Zhong Hanbing, Xin Shengchang, Zhao Yanqiu, Lu Jing, Li Song, Gong Jianxian, Yang Zhen, Lin Shuo
Laboratory of Chemical Genomics, School of Chemical Biology and Biotechnology, Shenzhen Graduate School of Peking University, Shenzhen University Town, Shenzhen, China.
Mol Biosyst. 2010 Aug;6(8):1463-8. doi: 10.1039/b919743e. Epub 2010 May 19.

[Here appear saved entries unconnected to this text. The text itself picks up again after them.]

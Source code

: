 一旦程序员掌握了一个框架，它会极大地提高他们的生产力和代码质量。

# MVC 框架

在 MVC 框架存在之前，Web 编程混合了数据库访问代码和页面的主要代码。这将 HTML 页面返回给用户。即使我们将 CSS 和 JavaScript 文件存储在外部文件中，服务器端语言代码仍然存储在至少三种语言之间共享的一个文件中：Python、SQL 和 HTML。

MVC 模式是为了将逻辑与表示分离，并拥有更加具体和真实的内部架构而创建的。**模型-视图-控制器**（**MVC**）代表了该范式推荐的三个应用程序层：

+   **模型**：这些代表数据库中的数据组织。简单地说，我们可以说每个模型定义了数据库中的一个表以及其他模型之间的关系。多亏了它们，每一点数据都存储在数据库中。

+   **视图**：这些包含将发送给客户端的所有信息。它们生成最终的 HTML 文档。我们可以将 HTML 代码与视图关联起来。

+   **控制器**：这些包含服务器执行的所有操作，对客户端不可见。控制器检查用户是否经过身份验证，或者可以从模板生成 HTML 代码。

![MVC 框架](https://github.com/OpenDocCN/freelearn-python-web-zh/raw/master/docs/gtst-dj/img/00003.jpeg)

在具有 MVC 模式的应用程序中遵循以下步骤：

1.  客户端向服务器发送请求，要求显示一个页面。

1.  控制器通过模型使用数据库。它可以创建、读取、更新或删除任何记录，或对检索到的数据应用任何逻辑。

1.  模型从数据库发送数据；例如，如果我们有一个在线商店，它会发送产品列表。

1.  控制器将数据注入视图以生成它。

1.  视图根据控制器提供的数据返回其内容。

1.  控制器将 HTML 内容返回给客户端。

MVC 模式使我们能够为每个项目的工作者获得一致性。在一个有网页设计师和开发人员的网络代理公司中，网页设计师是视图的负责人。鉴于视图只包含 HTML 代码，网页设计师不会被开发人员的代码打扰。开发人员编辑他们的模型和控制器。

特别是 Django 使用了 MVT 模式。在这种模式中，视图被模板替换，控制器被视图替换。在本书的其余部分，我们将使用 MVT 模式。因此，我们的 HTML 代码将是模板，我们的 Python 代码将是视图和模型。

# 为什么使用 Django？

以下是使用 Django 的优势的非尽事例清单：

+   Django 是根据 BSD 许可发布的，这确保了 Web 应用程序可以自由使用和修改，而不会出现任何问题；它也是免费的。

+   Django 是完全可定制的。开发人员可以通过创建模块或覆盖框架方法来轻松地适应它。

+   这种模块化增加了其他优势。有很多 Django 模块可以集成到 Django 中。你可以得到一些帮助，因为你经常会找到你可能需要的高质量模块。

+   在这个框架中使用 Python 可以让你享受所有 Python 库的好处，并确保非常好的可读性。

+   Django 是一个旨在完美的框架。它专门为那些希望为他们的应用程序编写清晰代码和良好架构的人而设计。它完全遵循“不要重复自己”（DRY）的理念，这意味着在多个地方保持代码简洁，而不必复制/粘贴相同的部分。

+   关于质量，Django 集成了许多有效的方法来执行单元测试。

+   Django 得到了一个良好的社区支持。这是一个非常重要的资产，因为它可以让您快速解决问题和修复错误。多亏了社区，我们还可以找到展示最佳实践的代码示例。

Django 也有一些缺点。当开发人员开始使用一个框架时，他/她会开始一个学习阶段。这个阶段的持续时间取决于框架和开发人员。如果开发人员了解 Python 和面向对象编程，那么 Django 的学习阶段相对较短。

During the preclinical drug discovery process it remains a challenge to enable early elimination of candidate molecules that may have non-specific, off-target activities. Here, we use whole zebrafish embryo assays coupled with genetic analysis to address this issue. PLK1 (Polo-like kinase 1) is one of the key regulators that control mitotic entry, spindle assembly, chromosome segregation, and cytokinesis in the cell cycle. Since plk1 expression is abnormally up-regulated in several tumors, it is regarded as a good target for cancer therapy. A number of small-molecule inhibitors targeting PLK1 have been developed as reagents and anticancer drug candidates. It will be interesting to determine if these inhibitors indeed specifically target PLK1 in vivo. Bioinformatics analysis revealed that the zebrafish and human genomes share high homology across all PLK family members. In particular, PLK1 has a nearly identical 3-D structure between zebrafish and human. We selected three published PLK1 inhibitors, LFM-A13, ON01910, and thiazole-carboxamide 10A in our assay. When added at 2-cell stage, all of these inhibitors prevented embryos from dividing and caused cells to fuse into one large cell. When added at the later stage during zygotic mRNA transcription program initiation, embryos survived for 3 days but showed different phenotypes for each compound. Embryos treated with LFM-A13 appeared relatively normal. Embryos treated with ON01910 failed to properly develop trunk and tail regions while the head structure was unaffected. Embryos treated with thiazole-carboxamide 10A had a shorter body axis and deformed head structure. To determine which inhibitor is more selectively targeting PLK1, we inhibited PLK1 activity using anti-sense morpholino. Comparative analysis indicated that thiazole-carboxamide 10A could faithfully phenocopy zebrafish embryos genetically deficient of plk1. These findings demonstrate that these three PLK1 inhibitors, although well established by in vitro studies, have different off-target activities in vivo, and that thiazole-carboxamide 10A appears most specific to PLK1. Our studies suggest that zebrafish should be generally useful as an efficient in vivo model to evaluate specificity of small molecules designed to regulate any conserved target proteins through comparative analysis of genetic phenotypes.
在临床前药物发现过程中,早期排除可能具有非特异性脱靶活性的候选分子仍然是一项挑战。在此,我们使用全斑马鱼胚胎试验结合遗传分析来解决这个问题。PLK1(波罗样激酶1)是细胞周期中控制有丝分裂进入、纺锤体组装、染色体分离和胞质分裂的关键调节因子之一。由于plk1在多种肿瘤中表达异常上调,它被视为癌症治疗的一个良好靶点。许多靶向PLK1的小分子抑制剂已被开发为试剂和抗癌药物候选物。确定这些抑制剂在体内是否确实特异性靶向PLK1将是很有趣的。生物信息学分析表明,斑马鱼和人类基因组在所有PLK家族成员中具有高度同源性。特别是,PLK1在斑马鱼和人类之间具有几乎相同的三维结构。我们在试验中选择了三种已发表的PLK1抑制剂,LFM-A13、ON01910和噻唑甲酰胺10A。在2细胞期添加时,所有这些抑制剂都阻止胚胎分裂并导致细胞融合成一个大细胞。在合子mRNA转录程序启动的后期添加时,胚胎存活3天,但每种化合物表现出不同的表型。用LFM-A13处理的胚胎看起来相对正常。用ON01910处理的胚胎未能正常发育躯干和尾部区域,而头部结构未受影响。用噻唑甲酰胺10A处理的胚胎身体轴较短且头部结构变形。为了确定哪种抑制剂更具选择性地靶向PLK1,我们使用反义吗啉代抑制PLK1活性。比较分析表明,噻唑甲酰胺10A可以忠实地模拟plk1基因缺陷的斑马鱼胚胎。这些发现表明,这三种PLK1抑制剂虽然在体外研究中已得到充分证实,但在体内具有不同的脱靶活性,并且噻唑甲酰胺10A似乎对PLK1最具特异性。我们的研究表明,通过对遗传表型的比较分析,斑马鱼通常可作为一种有效的体内模型来评估旨在调节任何保守靶蛋白的小分子的特异性。